PROVIDED RECORDS
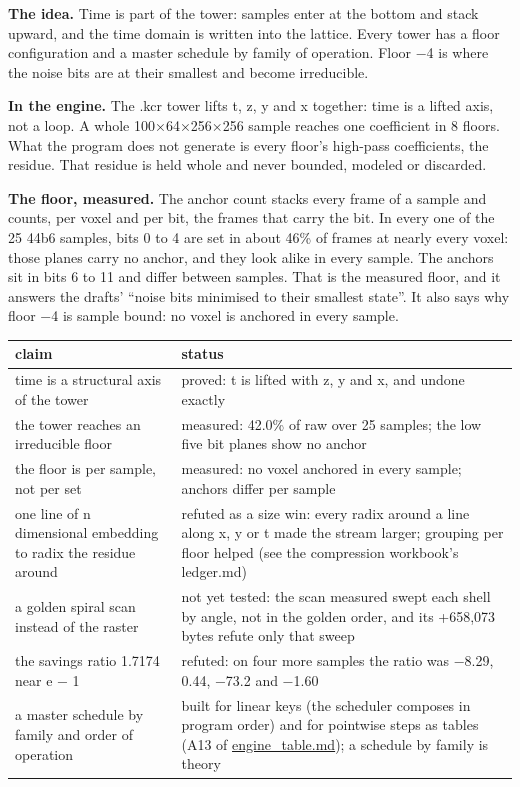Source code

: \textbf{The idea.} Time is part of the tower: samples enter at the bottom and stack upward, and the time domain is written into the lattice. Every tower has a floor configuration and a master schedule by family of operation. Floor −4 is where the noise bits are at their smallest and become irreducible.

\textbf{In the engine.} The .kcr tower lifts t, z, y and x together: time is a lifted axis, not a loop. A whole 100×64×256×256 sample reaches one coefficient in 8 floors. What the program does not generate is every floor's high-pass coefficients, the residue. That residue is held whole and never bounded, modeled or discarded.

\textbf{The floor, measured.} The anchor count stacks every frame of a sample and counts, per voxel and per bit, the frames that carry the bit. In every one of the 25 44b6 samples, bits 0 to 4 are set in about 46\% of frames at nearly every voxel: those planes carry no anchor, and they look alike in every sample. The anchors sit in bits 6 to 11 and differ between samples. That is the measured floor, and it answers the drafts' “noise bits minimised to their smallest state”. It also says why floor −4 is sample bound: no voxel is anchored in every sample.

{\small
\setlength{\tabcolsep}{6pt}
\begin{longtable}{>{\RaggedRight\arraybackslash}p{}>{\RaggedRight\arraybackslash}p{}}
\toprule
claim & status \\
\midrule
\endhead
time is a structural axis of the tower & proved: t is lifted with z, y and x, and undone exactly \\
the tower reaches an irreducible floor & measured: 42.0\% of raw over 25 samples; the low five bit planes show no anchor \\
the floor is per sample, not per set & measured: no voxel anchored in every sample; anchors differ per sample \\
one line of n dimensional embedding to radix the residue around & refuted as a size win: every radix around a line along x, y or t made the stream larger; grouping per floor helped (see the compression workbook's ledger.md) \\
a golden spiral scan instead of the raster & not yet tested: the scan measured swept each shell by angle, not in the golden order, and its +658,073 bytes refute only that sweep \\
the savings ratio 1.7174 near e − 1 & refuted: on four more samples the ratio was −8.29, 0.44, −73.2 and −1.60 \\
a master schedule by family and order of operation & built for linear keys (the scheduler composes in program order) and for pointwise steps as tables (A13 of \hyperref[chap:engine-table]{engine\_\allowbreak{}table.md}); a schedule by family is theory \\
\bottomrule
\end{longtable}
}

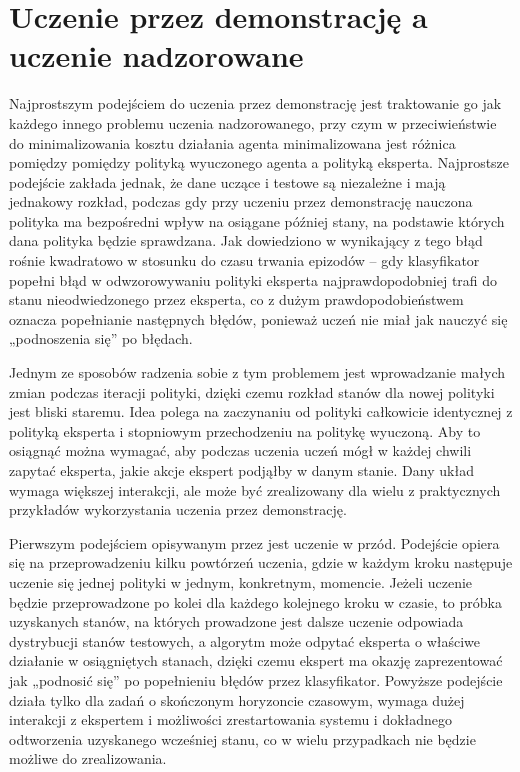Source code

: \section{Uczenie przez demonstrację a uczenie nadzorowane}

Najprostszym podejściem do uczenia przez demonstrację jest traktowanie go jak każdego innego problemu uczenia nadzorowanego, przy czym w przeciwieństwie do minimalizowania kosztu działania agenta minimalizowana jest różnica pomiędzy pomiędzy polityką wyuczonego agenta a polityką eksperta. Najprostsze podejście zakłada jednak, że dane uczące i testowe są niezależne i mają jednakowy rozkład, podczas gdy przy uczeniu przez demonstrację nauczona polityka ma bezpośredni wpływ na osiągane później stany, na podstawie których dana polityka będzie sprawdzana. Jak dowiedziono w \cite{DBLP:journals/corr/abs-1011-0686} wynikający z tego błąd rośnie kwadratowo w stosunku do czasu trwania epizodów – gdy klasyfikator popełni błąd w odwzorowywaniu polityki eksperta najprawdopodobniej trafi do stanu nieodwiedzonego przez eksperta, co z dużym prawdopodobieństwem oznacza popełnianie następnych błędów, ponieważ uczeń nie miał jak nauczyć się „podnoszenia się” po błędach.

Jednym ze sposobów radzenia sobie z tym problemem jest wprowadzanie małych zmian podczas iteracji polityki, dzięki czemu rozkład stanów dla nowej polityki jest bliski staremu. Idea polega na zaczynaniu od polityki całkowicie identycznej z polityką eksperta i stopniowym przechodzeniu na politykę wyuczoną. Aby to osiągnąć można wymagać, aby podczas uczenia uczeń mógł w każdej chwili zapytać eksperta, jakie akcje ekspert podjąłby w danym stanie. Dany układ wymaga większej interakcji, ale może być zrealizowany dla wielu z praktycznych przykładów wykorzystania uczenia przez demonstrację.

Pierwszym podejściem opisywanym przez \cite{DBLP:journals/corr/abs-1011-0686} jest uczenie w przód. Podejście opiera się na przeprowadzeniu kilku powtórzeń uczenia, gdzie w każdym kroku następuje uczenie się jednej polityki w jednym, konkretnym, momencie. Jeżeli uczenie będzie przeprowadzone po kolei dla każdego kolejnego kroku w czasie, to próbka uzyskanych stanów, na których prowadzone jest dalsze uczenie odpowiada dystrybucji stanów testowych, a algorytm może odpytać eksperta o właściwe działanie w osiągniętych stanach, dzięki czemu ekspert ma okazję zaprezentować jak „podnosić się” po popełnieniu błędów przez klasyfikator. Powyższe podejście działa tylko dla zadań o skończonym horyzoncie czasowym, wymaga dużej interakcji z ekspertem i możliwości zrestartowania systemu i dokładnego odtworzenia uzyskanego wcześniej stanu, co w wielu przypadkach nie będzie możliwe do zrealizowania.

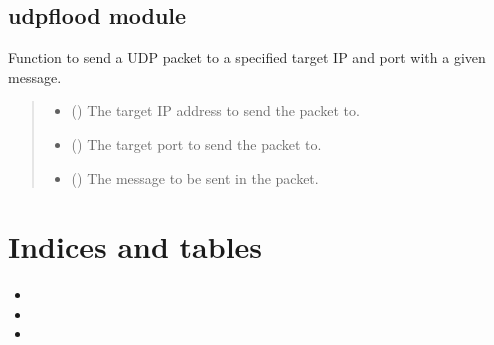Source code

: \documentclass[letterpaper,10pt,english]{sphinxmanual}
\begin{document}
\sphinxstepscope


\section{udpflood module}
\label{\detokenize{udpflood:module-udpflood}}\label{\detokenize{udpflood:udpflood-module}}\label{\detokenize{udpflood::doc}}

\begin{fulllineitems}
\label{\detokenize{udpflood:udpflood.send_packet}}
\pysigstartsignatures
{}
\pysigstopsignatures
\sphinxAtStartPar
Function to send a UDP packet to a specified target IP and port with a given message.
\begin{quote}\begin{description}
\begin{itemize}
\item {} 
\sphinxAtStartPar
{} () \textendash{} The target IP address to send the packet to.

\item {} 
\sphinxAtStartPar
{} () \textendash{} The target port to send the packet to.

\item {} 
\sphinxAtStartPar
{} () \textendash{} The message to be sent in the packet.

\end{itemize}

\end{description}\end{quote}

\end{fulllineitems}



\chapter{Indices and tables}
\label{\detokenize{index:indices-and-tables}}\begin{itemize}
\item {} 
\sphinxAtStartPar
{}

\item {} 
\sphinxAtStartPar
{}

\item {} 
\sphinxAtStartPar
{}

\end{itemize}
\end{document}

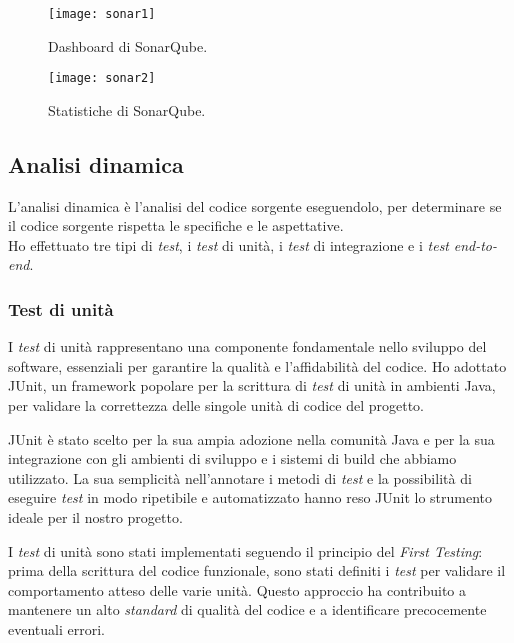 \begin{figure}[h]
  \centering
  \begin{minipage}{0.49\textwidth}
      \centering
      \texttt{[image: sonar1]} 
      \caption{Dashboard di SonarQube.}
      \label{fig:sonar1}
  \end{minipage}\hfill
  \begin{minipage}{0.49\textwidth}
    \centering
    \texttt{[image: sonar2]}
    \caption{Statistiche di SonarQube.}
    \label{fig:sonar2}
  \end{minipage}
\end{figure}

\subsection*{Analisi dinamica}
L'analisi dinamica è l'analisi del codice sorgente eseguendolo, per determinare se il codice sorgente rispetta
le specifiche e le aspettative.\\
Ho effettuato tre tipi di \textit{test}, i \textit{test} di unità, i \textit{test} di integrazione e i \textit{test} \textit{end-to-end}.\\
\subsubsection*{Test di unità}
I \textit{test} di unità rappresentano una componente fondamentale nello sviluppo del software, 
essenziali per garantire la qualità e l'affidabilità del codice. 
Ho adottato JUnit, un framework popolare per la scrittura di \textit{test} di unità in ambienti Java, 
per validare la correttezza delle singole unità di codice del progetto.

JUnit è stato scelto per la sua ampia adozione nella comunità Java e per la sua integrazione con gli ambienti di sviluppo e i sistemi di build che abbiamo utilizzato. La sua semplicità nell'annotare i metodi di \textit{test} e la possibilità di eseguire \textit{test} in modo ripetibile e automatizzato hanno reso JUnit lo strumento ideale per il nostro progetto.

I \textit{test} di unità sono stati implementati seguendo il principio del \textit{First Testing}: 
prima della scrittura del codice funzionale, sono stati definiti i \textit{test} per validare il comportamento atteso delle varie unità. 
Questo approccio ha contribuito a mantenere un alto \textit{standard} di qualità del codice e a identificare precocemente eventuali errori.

TASK OBJECTIVE
For every line in the listing above that contains "label", copy that line.

PROBLEM SOLUTION
\label{\detokenize{udpflood:module-udpflood}}\label{\detokenize{udpflood:udpflood-module}}\label{\detokenize{udpflood::doc}}
\label{\detokenize{udpflood:udpflood.send_packet}}
\label{\detokenize{index:indices-and-tables}}\begin{itemize}
      \label{fig:sonar1}
    \label{fig:sonar2}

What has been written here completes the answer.